Le président ukrainien rencontre le secrétaire d'Etat américain, Marco Rubio, ce mardi, en Arabie saoudite. Cette rencontre, c’est pour une trêve ou pour une capitulation de l’Ukraine…
"Je pense que pour l'instant on ne sait pas trop dans quelle direction se met en place ce futur plan de paix que tout le monde souhaiterait avoir. Si on regarde comme un marqueur la dernière résolution à l'Assemblée des Nations Unies qui a été votée le 24 février dernier, on a vu un refus américain pour un retrait des forces militaires russes en Ukraine. Et qui a voté avec le camp américain? Notamment la Corée du Nord et la Hongrie pour un pays européen. Donc il y a une grande incertitude pour savoir où vont les acteurs aujourd'hui qui peuvent faire la paix en Ukraine. On a à la fois une dynamique initiée par l'Europe et par le président français, de l'autre, une autre initiée par le président américain et les pays arabes, un attelage un peu étonnant. Surtout que le multilatéralisme a les outils, avait un cadre pour pouvoir accueillir tout ça. La Suisse a toujours fait acte de candidature d'ailleurs, pour accueillir une conférence sur la paix en Ukraine. On est loin de tout cela. En d'autres termes, on est dans une zone, je dirais, de grande incertitude".

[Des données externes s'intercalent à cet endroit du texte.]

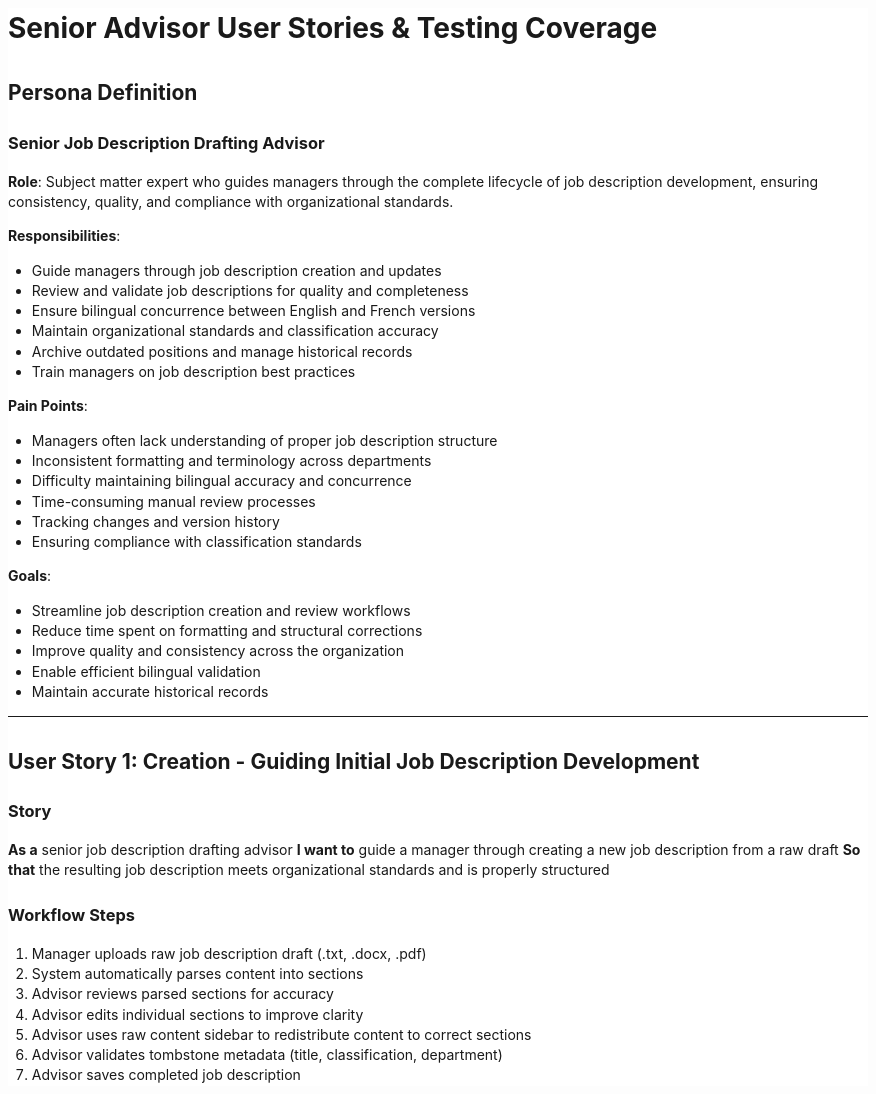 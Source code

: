 # Senior Advisor User Stories & Testing Coverage

## Persona Definition

### Senior Job Description Drafting Advisor

**Role**: Subject matter expert who guides managers through the complete lifecycle of job description development, ensuring consistency, quality, and compliance with organizational standards.

**Responsibilities**:
- Guide managers through job description creation and updates
- Review and validate job descriptions for quality and completeness
- Ensure bilingual concurrence between English and French versions
- Maintain organizational standards and classification accuracy
- Archive outdated positions and manage historical records
- Train managers on job description best practices

**Pain Points**:
- Managers often lack understanding of proper job description structure
- Inconsistent formatting and terminology across departments
- Difficulty maintaining bilingual accuracy and concurrence
- Time-consuming manual review processes
- Tracking changes and version history
- Ensuring compliance with classification standards

**Goals**:
- Streamline job description creation and review workflows
- Reduce time spent on formatting and structural corrections
- Improve quality and consistency across the organization
- Enable efficient bilingual validation
- Maintain accurate historical records

---

## User Story 1: Creation - Guiding Initial Job Description Development

### Story
**As a** senior job description drafting advisor
**I want to** guide a manager through creating a new job description from a raw draft
**So that** the resulting job description meets organizational standards and is properly structured

### Workflow Steps
1. Manager uploads raw job description draft (.txt, .docx, .pdf)
2. System automatically parses content into sections
3. Advisor reviews parsed sections for accuracy
4. Advisor edits individual sections to improve clarity
5. Advisor uses raw content sidebar to redistribute content to correct sections
6. Advisor validates tombstone metadata (title, classification, department)
7. Advisor saves completed job description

"Le changement de présidence aux Etats-Unis a amené une trahison à la fois de l'Amérique vis-à-vis du soutien apporté à l'Ukraine, mais aussi une trahison vis-à-vis de l'Europe"
Grande incertitude et immense bouleversement dans les relations internationales où on est des alliances complètement improbables avec ce rapprochement entre la Russie et les Etats-Unis. Comment l'expliquer?
"C'est vrai qu'on assiste à une trahison quasiment en direct. Le changement de présidence aux Etats-Unis a amené une trahison à la fois de l'Amérique vis-à-vis du soutien apporté à l'Ukraine, mais aussi une trahison vis-à-vis de l'Europe qui se retrouve contrainte d'agir vite. Est-ce que ce sera au niveau européen, c'est-à-dire dans le cadre de l'Union européenne? Est-ce que ça veut dire aussi une remise en cause du traité de l'Atlantique Nord, qui n'a pas loin de 80 ans, il date d'avril 1949. Le facteur économique, la volonté aussi de vouloir réécrire ce cadre multilatéral, fait partie des interrogations. Rappelons-nous aussi que lors du premier mandat de Trump, il y a déjà eu des coups de boutoirs sur ce cadre multilatéral là, notamment avec un retrait américain de l'OMS".
Le multilatéralisme existe-t-il encore?
"Aujourd'hui on est plutôt sur un affaiblissement très clair, puisque si on prend juste la question de la Genève internationale, les coupures des USA vont impacter les ONG, les organisations internationales à Genève. Ça c'est une réalité, ce n'est pas une hypothèse. Les conséquences de cela sur le cadre multilatéral, chacun essaye je dirais de les évaluer aujourd'hui. Pour l'instant, très honnêtement, c'est difficile de savoir si c'est une refonte complète de ce cadre ou pas. La tradition américaine a toujours été de considérer le cadre multilatéral comme un élément où la place d'une superpuissance américaine n'était pas suffisante. Et donc c'est pour retrouver de la puissance et de l'espace qu'il privilégie ses relations bilatérales. Malgré tout, on s'était posé la même question après les attentats du 11 septembre. On s'est dit, ça y est, c'est la fin d'une certaine vision du droit international avec des zones de non-droit comme Guantanamo où des prisonniers, des combattants de Daesh étaient effectivement emprisonnés. Là, il y a un choc qui est très fort. C'est difficile pour dire qu'aujourd'hui on va vers une nouvelle voie. Dans tous les cas, il a la capacité de pouvoir absorber ce choc-là car il faut quand même le rappeler, les Etats-Unis restent membres de l'OTAN. L'article clé qui est ce fameux article 5, qui permettra de savoir si effectivement l'engagement ou plutôt le désengagement américain en Europe est effectif ou pas, et avec lui, d'une certaine façon, la fin de l'OTAN".